Wow, what a fascinating thread to read through.
So, standard disclaimers before I wade in - YMMV, IANA (Lawyer, Expert, CPA, Professional, yadda, yadda, yadda)
First the idea that a primary residence isn't an asset is just mind-blowingly off base to me. Granted, it's a great contrarian take that helps RK, DR, and others stand out from the crowd, but believe it or not there often is a lot of collective wisdom in the standard operating procedures (and some major mistakes which is why no one should just blindly follow the herd - but you all should probably wear a mask).
For many people a primary home is the major asset in their portfolio, and the only one they can leverage in interesting ways prior to retirement. Some people have already touched on some of the things people can do with primary residences: force appreciation through smart reno, house hack, room rent, HELOC, tax exemptions and mortgage interest write-offs. A renter, while they may have slightly more cash on hand to invest in the short term, often loses out on the massive wealth building tools afforded by home ownership in our society.
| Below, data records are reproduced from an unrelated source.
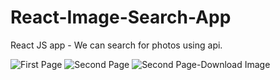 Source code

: # React-Image-Search-App
React JS app - We can search for photos using api.

![First Page](https://github.com/Niketgupta101/React-Image-Search-App/tree/master/src/Screenshot%20(204).png)
![Second Page](https://github.com/Niketgupta101/React-Image-Search-App/tree/master/src/Screenshot%20(205).png)
![Second Page-Download Image](https://github.com/Niketgupta101/React-Image-Search-App/tree/master/src/Screenshot%20(206).png)
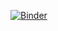 [![Binder](https://mybinder.org/badge_logo.svg)](https://mybinder.org/v2/gh/keaveney/StatisticsLectures/master)

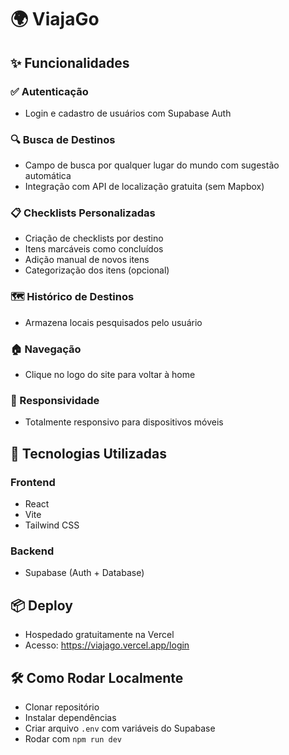 # 🌍 ViajaGo

## ✨ Funcionalidades
### ✅ Autenticação
- Login e cadastro de usuários com Supabase Auth

### 🔍 Busca de Destinos
- Campo de busca por qualquer lugar do mundo com sugestão automática
- Integração com API de localização gratuita (sem Mapbox)

### 📋 Checklists Personalizadas
- Criação de checklists por destino
- Itens marcáveis como concluídos
- Adição manual de novos itens
- Categorização dos itens (opcional)

### 🗺️ Histórico de Destinos
- Armazena locais pesquisados pelo usuário

### 🏠 Navegação
- Clique no logo do site para voltar à home

### 📱 Responsividade
- Totalmente responsivo para dispositivos móveis

## 🚀 Tecnologias Utilizadas
### Frontend
- React
- Vite
- Tailwind CSS

### Backend
- Supabase (Auth + Database)

## 📦 Deploy
- Hospedado gratuitamente na Vercel
- Acesso: https://viajago.vercel.app/login

## 🛠️ Como Rodar Localmente
- Clonar repositório
- Instalar dependências
- Criar arquivo `.env` com variáveis do Supabase
- Rodar com `npm run dev`



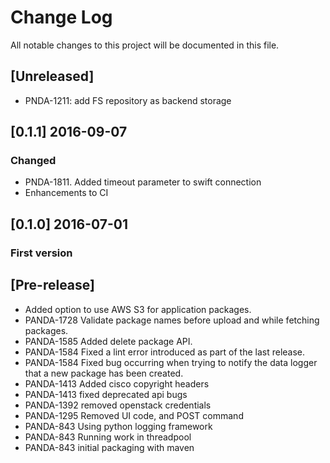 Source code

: # Change Log
All notable changes to this project will be documented in this file.

## [Unreleased]
- PNDA-1211: add FS repository as backend storage

## [0.1.1] 2016-09-07
### Changed
- PNDA-1811. Added timeout parameter to swift connection
- Enhancements to CI

## [0.1.0] 2016-07-01
### First version

## [Pre-release]

- Added option to use AWS S3 for application packages.
- PANDA-1728   Validate package names before upload and while fetching packages.
- PANDA-1585   Added delete package API.
- PANDA-1584   Fixed a lint error introduced as part of the last release.
- PANDA-1584   Fixed bug occurring when trying to notify the data logger that a new package has been created.
- PANDA-1413   Added cisco copyright headers
- PANDA-1413   fixed deprecated api bugs
- PANDA-1392   removed openstack credentials
- PANDA-1295   Removed UI code, and POST command
- PANDA-843   Using python logging framework
- PANDA-843   Running work in threadpool
- PANDA-843 initial packaging with maven
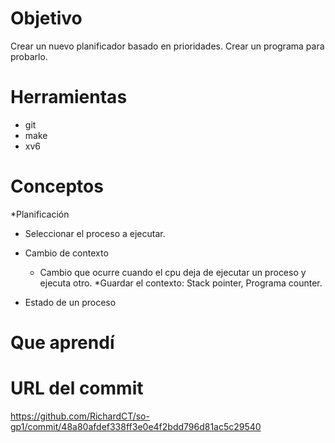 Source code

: # Objetivo
Crear un nuevo planificador basado en prioridades.
Crear un programa para probarlo.

# Herramientas
* git
* make 
* xv6

# Conceptos

*Planificación
  * Seleccionar el proceso a ejecutar.
  
* Cambio de contexto
  * Cambio que ocurre cuando el cpu deja de ejecutar un proceso y ejecuta otro.
  *Guardar el contexto: Stack pointer, Programa counter.
  
* Estado de un proceso


# Que aprendí

# URL del commit
https://github.com/RichardCT/so-gp1/commit/48a80afdef338ff3e0e4f2bdd796d81ac5c29540
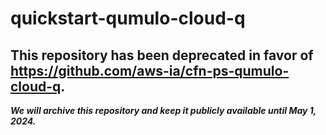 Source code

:# quickstart-qumulo-cloud-q 
## This repository has been deprecated in favor of https://github.com/aws-ia/cfn-ps-qumulo-cloud-q. 
***We will archive this repository and keep it publicly available until May 1, 2024.***
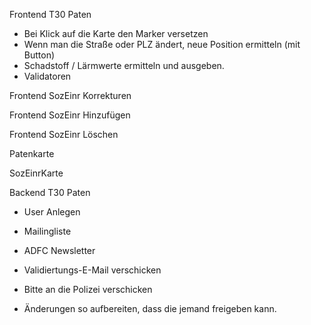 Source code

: 
Frontend T30 Paten

* Bei Klick auf die Karte den Marker versetzen
* Wenn man die Straße oder PLZ ändert, neue Position ermitteln (mit Button)
* Schadstoff / Lärmwerte ermitteln und ausgeben.
* Validatoren

Frontend SozEinr Korrekturen


Frontend SozEinr Hinzufügen


Frontend SozEinr Löschen


Patenkarte

SozEinrKarte




Backend T30 Paten

* User Anlegen
* Mailingliste
* ADFC Newsletter

* Validiertungs-E-Mail verschicken
* Bitte an die Polizei verschicken
* Änderungen so aufbereiten, dass die jemand freigeben kann.
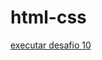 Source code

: # html-css

<a href="https://rafaaelmamede.github.io/html-css/exercicios/desafio010/desafio.html"> executar desafio 10
 

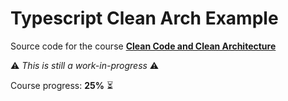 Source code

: # Typescript Clean Arch Example

Source code for the course **[Clean Code and Clean Architecture](https://app.branas.io/public/products/9aeb274d-3c71-4dbe-aea1-22adcb9cd349)**

⚠️ *This is still a work-in-progress* ⚠️

Course progress: **25%** ⏳
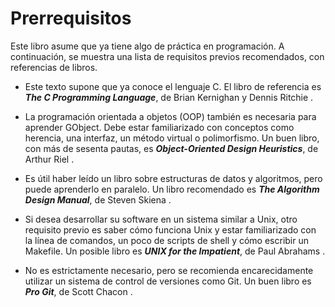 # Prerrequisitos

Este libro asume que ya tiene algo de práctica en programación. A continuación, se muestra una lista de requisitos previos recomendados, con referencias de libros.

* Este texto supone que ya conoce el lenguaje C. El libro de referencia es ***The C Programming Language***, de Brian Kernighan y Dennis Ritchie <span class="k-r-book"></span>.

* La programación orientada a objetos (OOP) también es necesaria para aprender GObject. Debe estar familiarizado con conceptos como herencia, una interfaz, un método virtual o polimorfismo. Un buen libro, con más de sesenta pautas, es ***Object-Oriented Design Heuristics***, de Arthur Riel <span class="oop-book"></span>.

* Es útil haber leído un libro sobre estructuras de datos y algoritmos, pero puede aprenderlo en paralelo. Un libro recomendado es ***The Algorithm Design Manual***, de Steven Skiena <span class="algo-book"></span>.

* Si desea desarrollar su software en un sistema similar a Unix, otro requisito previo es saber cómo funciona Unix y estar familiarizado con la línea de comandos, un poco de scripts de shell y cómo escribir un Makefile. Un posible libro es ***UNIX for the Impatient***, de Paul Abrahams <span class="unix-impatient"></span>.

* No es estrictamente necesario, pero se recomienda encarecidamente utilizar un sistema de control de versiones como Git. Un buen libro es ***Pro Git***, de Scott Chacon <span class="pro-git"></span>.


<!-- Habilitacion del enumeramiento de referencias -->

<div class="biblio-refs"></div> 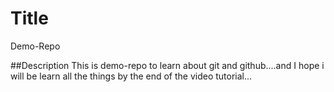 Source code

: # Title
Demo-Repo

##Description
This is demo-repo to learn about git and github....and I hope i will be learn all the things by the end of the video tutorial...

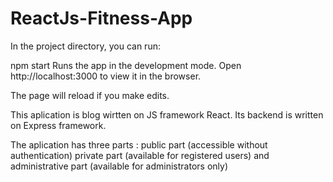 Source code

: # ReactJs-Fitness-App

In the project directory, you can run:

npm start
Runs the app in the development mode.
Open http://localhost:3000 to view it in the browser.

The page will reload if you make edits.

This aplication is  blog wirtten on JS framework React. 
Its backend is written on Express framework.

The aplication has three parts :
  public part (accessible without authentication)
	private part (available for registered users) and
  administrative part (available for administrators only)

   
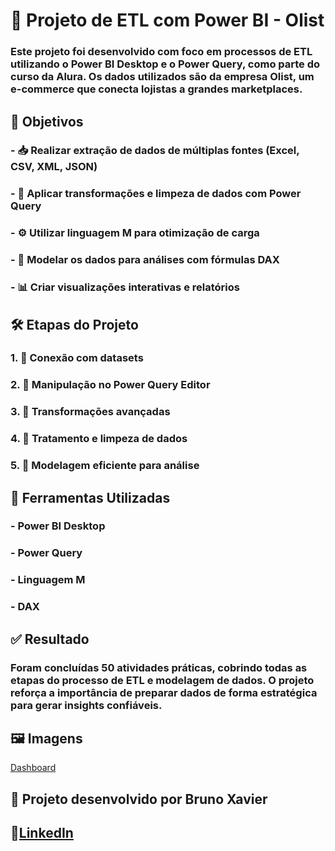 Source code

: 
# 🚀 Projeto de ETL com Power BI - Olist
### Este projeto foi desenvolvido com foco em processos de ETL utilizando o Power BI Desktop e o Power Query, como parte do curso da Alura. Os dados utilizados são da empresa Olist, um e-commerce que conecta lojistas a grandes marketplaces.

## 🎯 Objetivos

### - 📥 Realizar extração de dados de múltiplas fontes (Excel, CSV, XML, JSON)
### - 🧹 Aplicar transformações e limpeza de dados com Power Query
### - ⚙️ Utilizar linguagem M para otimização de carga
### - 🧠 Modelar os dados para análises com fórmulas DAX
### - 📊 Criar visualizações interativas e relatórios

## 🛠️ Etapas do Projeto

### 1. 🔗 Conexão com datasets
### 2. 🧾 Manipulação no Power Query Editor
### 3. 🔄 Transformações avançadas
### 4. 🧼 Tratamento e limpeza de dados
### 5. 🧩 Modelagem eficiente para análise

## 🧰 Ferramentas Utilizadas

### - Power BI Desktop
### - Power Query
### - Linguagem M
### - DAX

## ✅ Resultado

### Foram concluídas 50 atividades práticas, cobrindo todas as etapas do processo de ETL e modelagem de dados. O projeto reforça a importância de preparar dados de forma  estratégica para gerar insights confiáveis.

## 🖼️ Imagens
[Dashboard](https://github.com/user-attachments/files/22238432/Projeto.Alura.Olist.Dashboard.pdf) 
## 📌 Projeto desenvolvido por **Bruno Xavier**  
## 🔗[LinkedIn](https://www.linkedin/in/Brunoax)
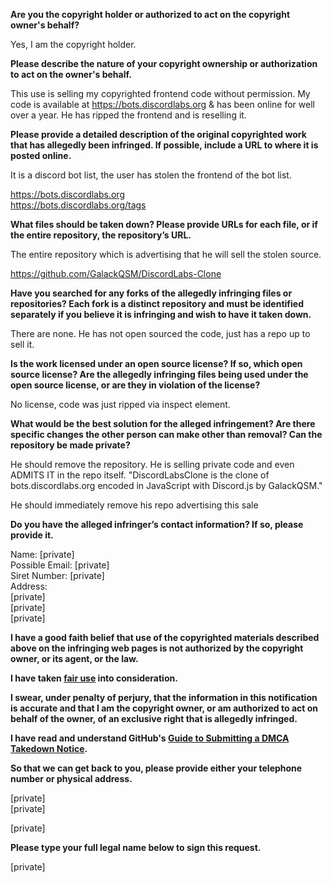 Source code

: **Are you the copyright holder or authorized to act on the copyright owner's behalf?**

Yes, I am the copyright holder.

**Please describe the nature of your copyright ownership or authorization to act on the owner's behalf.**

This use is selling my copyrighted frontend code without permission. My code is available at https://bots.discordlabs.org & has been online for well over a year. He has ripped the frontend and is reselling it.

**Please provide a detailed description of the original copyrighted work that has allegedly been infringed. If possible, include a URL to where it is posted online.**

It is a discord bot list, the user has stolen the frontend of the bot list.

https://bots.discordlabs.org  
https://bots.discordlabs.org/tags

**What files should be taken down? Please provide URLs for each file, or if the entire repository, the repository’s URL.**

The entire repository which is advertising that he will sell the stolen source.

https://github.com/GalackQSM/DiscordLabs-Clone

**Have you searched for any forks of the allegedly infringing files or repositories? Each fork is a distinct repository and must be identified separately if you believe it is infringing and wish to have it taken down.**

There are none. He has not open sourced the code, just has a repo up to sell it.

**Is the work licensed under an open source license? If so, which open source license? Are the allegedly infringing files being used under the open source license, or are they in violation of the license?**

No license, code was just ripped via inspect element.

**What would be the best solution for the alleged infringement? Are there specific changes the other person can make other than removal? Can the repository be made private?**

He should remove the repository. He is selling private code and even ADMITS IT in the repo itself. "DiscordLabsClone is the clone of bots.discordlabs.org encoded in JavaScript with Discord.js by GalackQSM."

He should immediately remove his repo advertising this sale

**Do you have the alleged infringer’s contact information? If so, please provide it.**

Name: [private]  
Possible Email: [private]  
Siret Number: [private]  
Address:  
[private]  
[private]  
[private]

**I have a good faith belief that use of the copyrighted materials described above on the infringing web pages is not authorized by the copyright owner, or its agent, or the law.**

**I have taken <a href="https://www.lumendatabase.org/topics/22">fair use</a> into consideration.**

**I swear, under penalty of perjury, that the information in this notification is accurate and that I am the copyright owner, or am authorized to act on behalf of the owner, of an exclusive right that is allegedly infringed.**

**I have read and understand GitHub's <a href="https://docs.github.com/articles/guide-to-submitting-a-dmca-takedown-notice/">Guide to Submitting a DMCA Takedown Notice</a>.**

**So that we can get back to you, please provide either your telephone number or physical address.**

[private]  
[private]

[private]

**Please type your full legal name below to sign this request.**

[private]
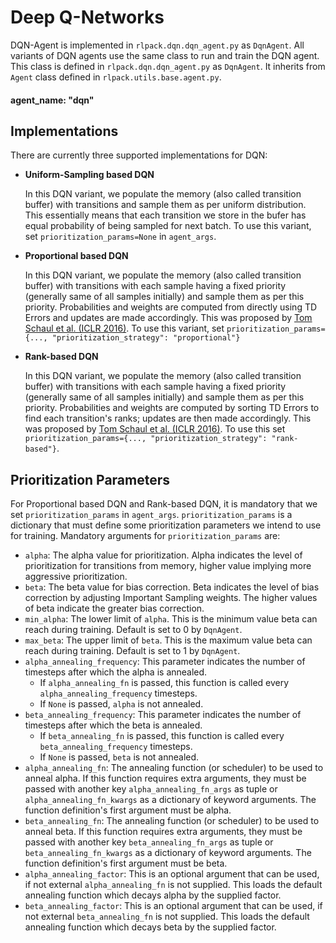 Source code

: # Deep Q-Networks
DQN-Agent is implemented in `rlpack.dqn.dqn_agent.py` as `DqnAgent`. All variants of DQN agents use the same class
to run and train the DQN agent. This class is defined in `rlpack.dqn.dqn_agent.py` as `DqnAgent`. It inherits from
`Agent` class defined in `rlpack.utils.base.agent.py`. 

#### agent_name: "dqn" 

## Implementations
There are currently three supported implementations for DQN: 

- <b> Uniform-Sampling based DQN </b>

    In this DQN variant, we populate the memory (also called transition buffer) with transitions and sample them 
as per uniform distribution. This essentially means that each transition we store in the bufer has equal probability
of being sampled for next batch.
To use this variant, set `prioritization_params=None` in `agent_args`.

- <b> Proportional based DQN </b>

    In this DQN variant, we populate the memory (also called transition buffer) with transitions with each sample 
having a fixed priority (generally same of all samples initially) and sample them as per this priority. 
Probabilities and weights are computed from directly using TD Errors and updates are made accordingly. 
This was proposed by [Tom Schaul et al. (ICLR 2016)](https://arxiv.org/pdf/1511.05952.pdf). To use this variant, 
set `prioritization_params={..., "prioritization_strategy": "proportional"}` 

- <b> Rank-based DQN </b>

  In this DQN variant, we populate the memory (also called transition buffer) with transitions with each sample
having a fixed priority (generally same of all samples initially) and sample them as per this priority.
Probabilities and weights are computed by sorting TD Errors to find each transition's ranks; updates are then made 
accordingly. This was proposed by [Tom Schaul et al. (ICLR 2016)](https://arxiv.org/pdf/1511.05952.pdf). To use this 
set `prioritization_params={..., "prioritization_strategy": "rank-based"}`.

## Prioritization Parameters

For Proportional based DQN and  Rank-based DQN, it is mandatory that we set `prioritization_params` in `agent_args`.
`prioritization_params` is a dictionary that must define some prioritization parameters we intend to use for training. 
Mandatory arguments for `prioritization_params` are: 
    
- `alpha`: The alpha value for prioritization. Alpha indicates the level of prioritization for transitions from memory, 
higher value implying more aggressive prioritization.
- `beta`: The beta value for bias correction. Beta indicates the level of bias correction by adjusting Important
Sampling weights. The higher values of beta indicate the greater bias correction.
- `min_alpha`: The lower limit of `alpha`. This is the minimum value beta can reach during training. Default is set to 
0 by `DqnAgent`.
- `max_beta`: The upper limit of `beta`. This is the maximum value beta can reach during training. Default is set to 1
by `DqnAgent`.
- `alpha_annealing_frequency`: This parameter indicates the number of timesteps after which the alpha is annealed. 
  - If `alpha_annealing_fn` is passed, this function is called every `alpha_annealing_frequency` timesteps. 
  - If `None` is passed, `alpha` is not annealed.
- `beta_annealing_frequency`: This parameter indicates the number of timesteps after which the beta is annealed.
    - If `beta_annealing_fn` is passed, this function is called every `beta_annealing_frequency` timesteps.
    - If `None` is passed, `beta` is not annealed.
- `alpha_annealing_fn`: The annealing function (or scheduler) to be used to anneal alpha. If this function requires extra
arguments, they must be passed with another key `alpha_annealing_fn_args` as tuple or `alpha_annealing_fn_kwargs` as a 
dictionary of keyword arguments. The function definition's first argument must be alpha. 
- `beta_annealing_fn`: The annealing function (or scheduler) to be used to anneal beta. If this function requires extra
  arguments, they must be passed with another key `beta_annealing_fn_args` as tuple or `beta_annealing_fn_kwargs` as a
  dictionary of keyword arguments. The function definition's first argument must be beta.
- `alpha_annealing_factor`: This is an optional argument that can be used, if not external `alpha_annealing_fn` 
is not supplied. This loads the default annealing function which decays alpha by the supplied factor.
- `beta_annealing_factor`: This is an optional argument that can be used, if not external `beta_annealing_fn`
is not supplied. This loads the default annealing function which decays beta by the supplied factor.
Over the years my wife and I have added major gains to our asset portfolio through the cap gains exemption alone. In 2014 we made $75k on the sale of our the first home we bought (2br apt in NYC). And we are about to close on the sale of our previous apartment (3br/2ba NYC apt) which we did a major reno to and will take home about $250k. That's $325k in profit, all tax free, in 6 years. We've moved to NC recently, and are looking at doing some major value add renovations to our house here, which we think should add about another $200k in equity value once we are done, and the appreciation here will likely add even more. Chances are we will stay here for at least 5 years, but regardless of when we decide to move, we know we will have another large chunk of tax free profit to reinvest should we decide to sell our current home again.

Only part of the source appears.